Bailey Williams Photo

Gary Bailey: Why don’t we start by you telling me what you do at Brown?

Cynthia Williams: I am the Assistant Dean of Field Education and Community Partnerships. I see this role in two parts:  I provide administrative oversight and management of all aspects of the school’s Office of Field Education for both the MSW and MPH degree programs.

Gary Bailey:  That sounds like a lot just in of itself, so the part two must be daunting.

Cynthia Williams:  Additionally, I work directly with our community partners, fostering sustainable educational partnerships that are designed to meet the needs of students.  I also work with Brown School faculty and staff to ensure that our mission aligns with the identified needs of our community partners.

Gary Bailey:  I would imagine that there are times when those pieces collide, when they are not in alignment?

Cynthia Williams:  Yes, we observed gaps when events in Ferguson emerged. That is, when the issues related to Ferguson came to the forefront, we sought to increase the capacity and infrastructure of our community partnerships.  Our view and sensitivity to our partnerships has heightened.  The importance of having strategically placed partnerships is crucial and vital to addressing the immediate needs of community and organizations.

Gary Bailey:  As we begin, let me just tell you a little bit about myself. I’m a Professor of Practice at Simmons. I’m the coordinator for our racism and oppression sequence, with a secondary appointment at our school of Nursing and Health Sciences.

From my point of view, as a person of color, what’s been going on with Ferguson is an unavoidable reality. I live this reality. So it’s personal as well as professional. That’s the piece that makes it less abstract or academic, if you will, with what’s going on in our major cities, be it Ferguson, Staten Island, Cleveland, and now Madison, Wisconsin. Also, the Department of Justice report clearly identifies that this has been going on for a lot longer in Ferguson and other nearby communities.
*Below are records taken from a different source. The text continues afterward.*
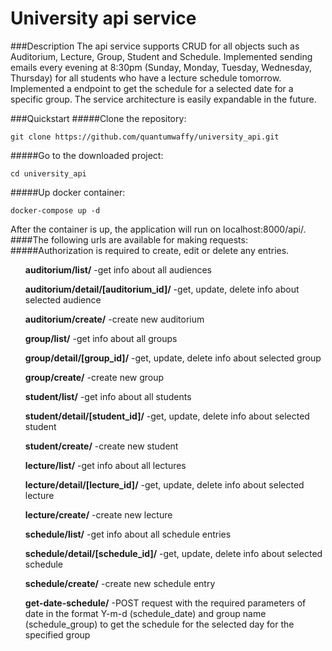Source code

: # University api service
###Description
The api service supports CRUD for all objects such as Auditorium, Lecture, Group, Student and Schedule. Implemented 
sending emails every evening at 8:30pm (Sunday, Monday, Tuesday, Wednesday, Thursday) for all students who have a 
lecture schedule tomorrow. Implemented a endpoint to get the schedule for a selected date for a specific group. 
The service architecture is easily expandable in the future.

###Quickstart
#####Clone the repository:
```console
git clone https://github.com/quantumwaffy/university_api.git
```
#####Go to the downloaded project:
```console
cd university_api
```
#####Up docker container:
```console
docker-compose up -d
```
After the container is up, the application will run on localhost:8000/api/.
####The following urls are available for making requests:
#####Authorization is required to create, edit or delete any entries.
<ul><b>auditorium/list/</b> -get info about all audiences</ul>
<ul><b>auditorium/detail/[auditorium_id]/</b> -get, update, delete info about selected audience</ul>
<ul><b>auditorium/create/</b> -create new auditorium</ul>
<ul><b>group/list/</b> -get info about all groups</ul>
<ul><b>group/detail/[group_id]/</b> -get, update, delete info about selected group</ul>
<ul><b>group/create/</b> -create new group</ul>
<ul><b>student/list/</b> -get info about all students</ul>
<ul><b>student/detail/[student_id]/</b> -get, update, delete info about selected student</ul>
<ul><b>student/create/</b> -create new student</ul>
<ul><b>lecture/list/</b> -get info about all lectures</ul>
<ul><b>lecture/detail/[lecture_id]/</b> -get, update, delete info about selected lecture</ul>
<ul><b>lecture/create/</b> -create new lecture</ul>
<ul><b>schedule/list/</b> -get info about all schedule entries</ul>
<ul><b>schedule/detail/[schedule_id]/</b> -get, update, delete info about selected schedule</ul>
<ul><b>schedule/create/</b> -create new schedule entry</ul>
<ul><b>get-date-schedule/</b> -POST request with the required parameters of date in the format Y-m-d (schedule_date) 
and group name (schedule_group) to get the schedule for the selected day for the specified group</ul>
One hears about those communities and says, “There but for the grace of God, go I or someone I love or care about.” The personal is the political and the political is the personal.

To get started, what was the faculty’s reaction as you all came back to school starting the new semester?

Cynthia Williams:  Frankly, I think it is accurate to say that most, if not all were stunned and felt compelled to provide assistance in some capacity.  At first we weren’t sure exactly what was happening or the implications. The pain and anguish and an outcry from the community were apparent.  But, there was also a need to address the underlying issues and contributing factors that lead to the tragic event and aftermath.  “What is really happening?” and “What is the school’s role in the healing of our community?” were the questions that were most often asked.

As a school and as residents of this community, I think it was fair to say that we were all in awe of the emerging community responses to Mike Brown’s death.  It was also amazing to see the response of our community organizations.  All of the events have been transformative.

In reflection, the events in Ferguson evoked deep-rooted emotions about very sensitive topics, such as racism and police brutality. This challenged our preconceived notions about the “post racial America.”  Political, social and cultural ideologues collided and led to some initial polarization. Before long you felt as though you had to pick a side, professionally and personally.  That was not an easy space to be in, but through these challenges emerged opportunities to engage in dialogues about our differences.

Gary Bailey:  How did you all move through that process? The reason I’m asking that question is: as the leaders to whom students are turning and to whom the community is looking, how did you begin to move through that pain space into a space of taking action?

Cynthia Williams:  Gary, this is an emotional space for me. Our Dean convened leadership meetings.  In those meetings we looked to our leadership for a response and direction and looked for leadership among ourselves in this space.  As best I could, I tried to keep it a solely academic response… I didn’t always do a great job.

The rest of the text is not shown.